The most important point in entering a case from the viewpoint of the auditor is establishing the position of the preclear on the Chart of Human Evaluation as given and fully described in the publication Science of Survival.
Today this is a relatively simple task providing the auditor knows the simple processes which are the basic processes of both Dianetics and Scientology. As given in the last PAB, these processes are: Two-Way Communication, Elementary Straightwire, Opening Procedure 8-C, Opening Procedure by Duplication, Remedying Havingness and Spotting Spots in Space.
The establishing characteristic of the preclear’s position on the tone scale is all contained under the heading of communication lag. Today we do not use E-Meters; today we do not use old-time dianometry; today we have a positive and precise method of positioning the preclear.

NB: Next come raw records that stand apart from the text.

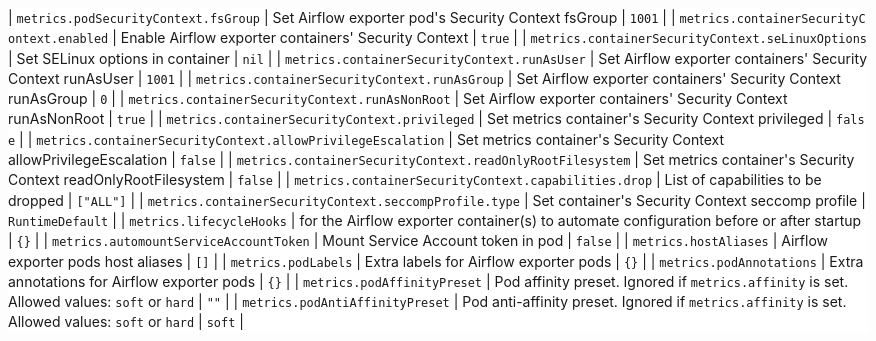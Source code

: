 | `metrics.podSecurityContext.fsGroup`                        | Set Airflow exporter pod's Security Context fsGroup                                                                                                                                                                        | `1001`                             |
| `metrics.containerSecurityContext.enabled`                  | Enable Airflow exporter containers' Security Context                                                                                                                                                                       | `true`                             |
| `metrics.containerSecurityContext.seLinuxOptions`           | Set SELinux options in container                                                                                                                                                                                           | `nil`                              |
| `metrics.containerSecurityContext.runAsUser`                | Set Airflow exporter containers' Security Context runAsUser                                                                                                                                                                | `1001`                             |
| `metrics.containerSecurityContext.runAsGroup`               | Set Airflow exporter containers' Security Context runAsGroup                                                                                                                                                               | `0`                                |
| `metrics.containerSecurityContext.runAsNonRoot`             | Set Airflow exporter containers' Security Context runAsNonRoot                                                                                                                                                             | `true`                             |
| `metrics.containerSecurityContext.privileged`               | Set metrics container's Security Context privileged                                                                                                                                                                        | `false`                            |
| `metrics.containerSecurityContext.allowPrivilegeEscalation` | Set metrics container's Security Context allowPrivilegeEscalation                                                                                                                                                          | `false`                            |
| `metrics.containerSecurityContext.readOnlyRootFilesystem`   | Set metrics container's Security Context readOnlyRootFilesystem                                                                                                                                                            | `false`                            |
| `metrics.containerSecurityContext.capabilities.drop`        | List of capabilities to be dropped                                                                                                                                                                                         | `["ALL"]`                          |
| `metrics.containerSecurityContext.seccompProfile.type`      | Set container's Security Context seccomp profile                                                                                                                                                                           | `RuntimeDefault`                   |
| `metrics.lifecycleHooks`                                    | for the Airflow exporter container(s) to automate configuration before or after startup                                                                                                                                    | `{}`                               |
| `metrics.automountServiceAccountToken`                      | Mount Service Account token in pod                                                                                                                                                                                         | `false`                            |
| `metrics.hostAliases`                                       | Airflow exporter pods host aliases                                                                                                                                                                                         | `[]`                               |
| `metrics.podLabels`                                         | Extra labels for Airflow exporter pods                                                                                                                                                                                     | `{}`                               |
| `metrics.podAnnotations`                                    | Extra annotations for Airflow exporter pods                                                                                                                                                                                | `{}`                               |
| `metrics.podAffinityPreset`                                 | Pod affinity preset. Ignored if `metrics.affinity` is set. Allowed values: `soft` or `hard`                                                                                                                                | `""`                               |
| `metrics.podAntiAffinityPreset`                             | Pod anti-affinity preset. Ignored if `metrics.affinity` is set. Allowed values: `soft` or `hard`                                                                                                                           | `soft`                             |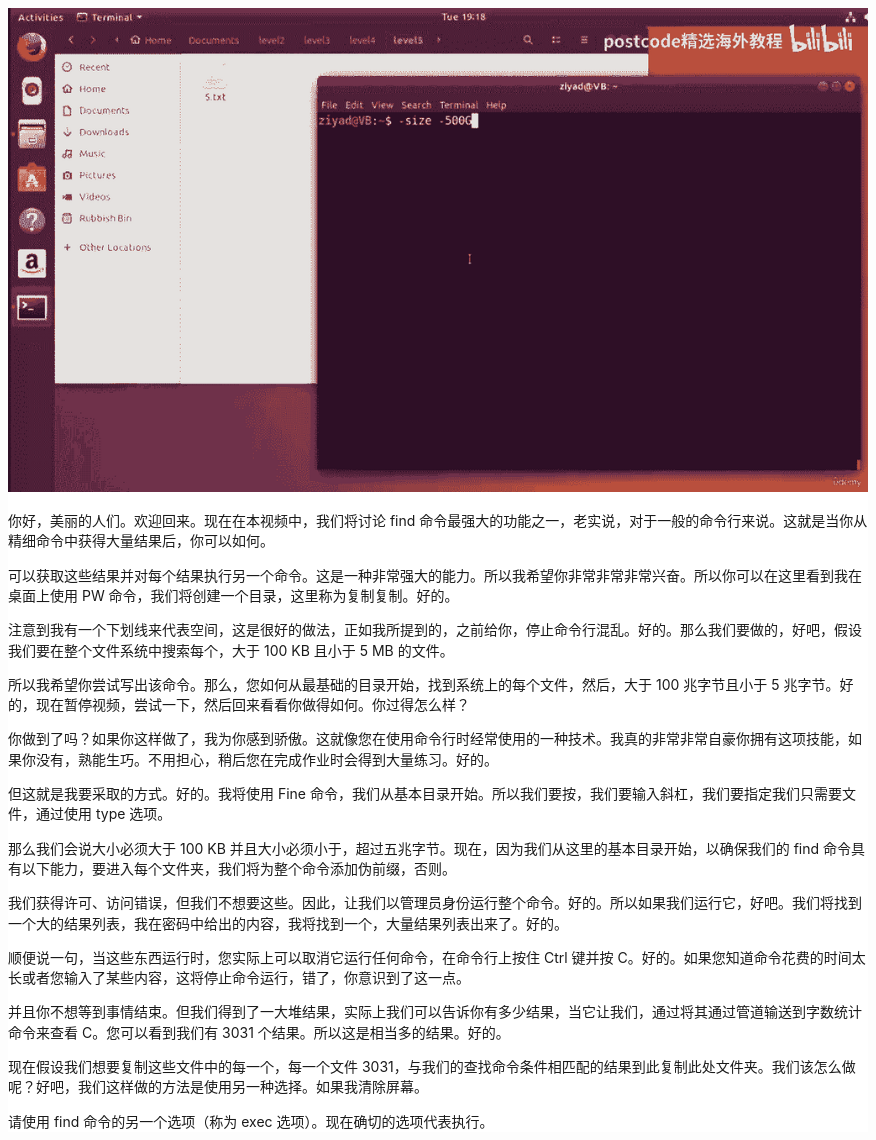 ![](img/e199445e297039582c60eb60aa6a9992_52.png)

你好，美丽的人们。欢迎回来。现在在本视频中，我们将讨论 find 命令最强大的功能之一，老实说，对于一般的命令行来说。这就是当你从精细命令中获得大量结果后，你可以如何。

可以获取这些结果并对每个结果执行另一个命令。这是一种非常强大的能力。所以我希望你非常非常非常兴奋。所以你可以在这里看到我在桌面上使用 PW 命令，我们将创建一个目录，这里称为复制复制。好的。

注意到我有一个下划线来代表空间，这是很好的做法，正如我所提到的，之前给你，停止命令行混乱。好的。那么我们要做的，好吧，假设我们要在整个文件系统中搜索每个，大于 100 KB 且小于 5 MB 的文件。

所以我希望你尝试写出该命令。那么，您如何从最基础的目录开始，找到系统上的每个文件，然后，大于 100 兆字节且小于 5 兆字节。好的，现在暂停视频，尝试一下，然后回来看看你做得如何。你过得怎么样？

你做到了吗？如果你这样做了，我为你感到骄傲。这就像您在使用命令行时经常使用的一种技术。我真的非常非常自豪你拥有这项技能，如果你没有，熟能生巧。不用担心，稍后您在完成作业时会得到大量练习。好的。

但这就是我要采取的方式。好的。我将使用 Fine 命令，我们从基本目录开始。所以我们要按，我们要输入斜杠，我们要指定我们只需要文件，通过使用 type 选项。

那么我们会说大小必须大于 100 KB 并且大小必须小于，超过五兆字节。现在，因为我们从这里的基本目录开始，以确保我们的 find 命令具有以下能力，要进入每个文件夹，我们将为整个命令添加伪前缀，否则。

我们获得许可、访问错误，但我们不想要这些。因此，让我们以管理员身份运行整个命令。好的。所以如果我们运行它，好吧。我们将找到一个大的结果列表，我在密码中给出的内容，我将找到一个，大量结果列表出来了。好的。

顺便说一句，当这些东西运行时，您实际上可以取消它运行任何命令，在命令行上按住 Ctrl 键并按 C。好的。如果您知道命令花费的时间太长或者您输入了某些内容，这将停止命令运行，错了，你意识到了这一点。

并且你不想等到事情结束。但我们得到了一大堆结果，实际上我们可以告诉你有多少结果，当它让我们，通过将其通过管道输送到字数统计命令来查看 C。您可以看到我们有 3031 个结果。所以这是相当多的结果。好的。

现在假设我们想要复制这些文件中的每一个，每一个文件 3031，与我们的查找命令条件相匹配的结果到此复制此处文件夹。我们该怎么做呢？好吧，我们这样做的方法是使用另一种选择。如果我清除屏幕。

请使用 find 命令的另一个选项（称为 exec 选项）。现在确切的选项代表执行。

Communication lag is the length of time intervening between the asking of the question by the auditor and the reply to that specific question by the preclear. The question must be precise; the reply must be precisely to that question. It does not matter what intervenes in the time between the asking of the question and the receipt of the answer. Incidentally, from my experience in training in Phoenix, this is a very hard point for an auditor to grasp. Thus I am stressing it for you in these PABs. It does not matter what intervenes: the preclear may outflow, jabber, discuss, pause, hedge, disperse, dither or be silent; no matter what he does or how he does it, between the asking of the question and the giving of the answer, the time is the communication lag. The near answer, a guessing answer, an undecided answer, are alike imprecise answers and are not adequate responses to the question. On receipt of such questionable answers, the auditor must ask the question again. That he asks the question again does not reduce the communication lag; he is still operating from the moment he asked the question the first time. And if he has to ask the question twenty or thirty times more in the next hour in order to get a precise and adequate answer from the preclear, the length of time of the lag would be from the asking of the first question to the final receipt of the answer. Near answers to the question are inadequate and are, themselves, simply part of the communication lag.

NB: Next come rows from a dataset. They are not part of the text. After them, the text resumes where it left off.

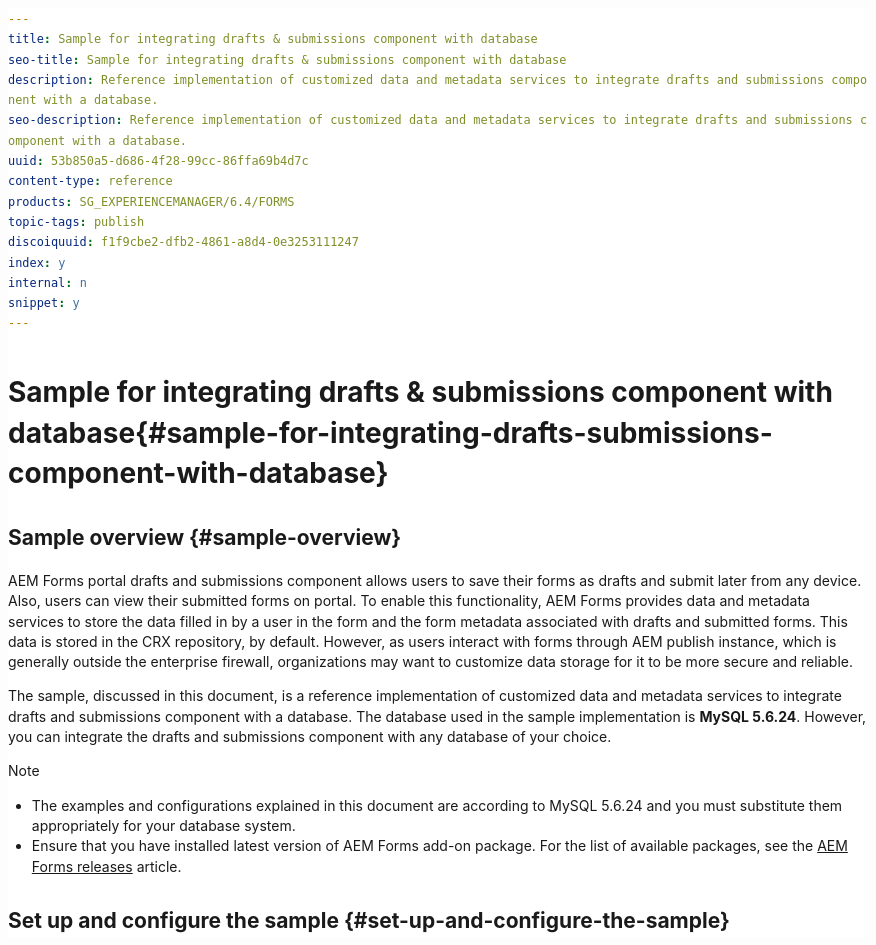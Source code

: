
 ```yaml
---
title: Sample for integrating drafts & submissions component with database
seo-title: Sample for integrating drafts & submissions component with database
description: Reference implementation of customized data and metadata services to integrate drafts and submissions component with a database.
seo-description: Reference implementation of customized data and metadata services to integrate drafts and submissions component with a database.
uuid: 53b850a5-d686-4f28-99cc-86ffa69b4d7c
content-type: reference
products: SG_EXPERIENCEMANAGER/6.4/FORMS
topic-tags: publish
discoiquuid: f1f9cbe2-dfb2-4861-a8d4-0e3253111247
index: y
internal: n
snippet: y
---
```


# Sample for integrating drafts & submissions component with database{#sample-for-integrating-drafts-submissions-component-with-database}

## Sample overview {#sample-overview}

AEM Forms portal drafts and submissions component allows users to save their forms as drafts and submit later from any device. Also, users can view their submitted forms on portal. To enable this functionality, AEM Forms provides data and metadata services to store the data filled in by a user in the form and the form metadata associated with drafts and submitted forms. This data is stored in the CRX repository, by default. However, as users interact with forms through AEM publish instance, which is generally outside the enterprise firewall, organizations may want to customize data storage for it to be more secure and reliable.

The sample, discussed in this document, is a reference implementation of customized data and metadata services to integrate drafts and submissions component with a database. The database used in the sample implementation is **MySQL 5.6.24**. However, you can integrate the drafts and submissions component with any database of your choice.

>[!NOTE]
>
>* The examples and configurations explained in this document are according to MySQL 5.6.24 and you must substitute them appropriately for your database system.
>* Ensure that you have installed latest version of AEM Forms add-on package. For the list of available packages, see the [AEM Forms releases](https://helpx.adobe.com/aem-forms/kb/aem-forms-releases.html) article.
>

## Set up and configure the sample {#set-up-and-configure-the-sample}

This is not an answer to the question. The answer to the question is the exact number of chairs in the room.
There are, of course, certain questions which are “fade-away” questions, to which, because of the characteristics of the mind, there is no possible answer. One of these is “Give me an unknown time.” As soon as the preclear starts to answer such a question, he of course has as-ised a certain amount of unknownness and will know the time. The answer to a fade-away question is also measurable, however; it could be said arbitrarily to be answered when the preclear has as-ised enough unknownness to give a known time. There are relatively few of these questions.
The length of time necessary for an individual to ask and answer questions is actually a complete two-way communication lag, but here, in testing a lag, we are interested simply in the question the auditor asks and the length of time it takes a preclear to answer it.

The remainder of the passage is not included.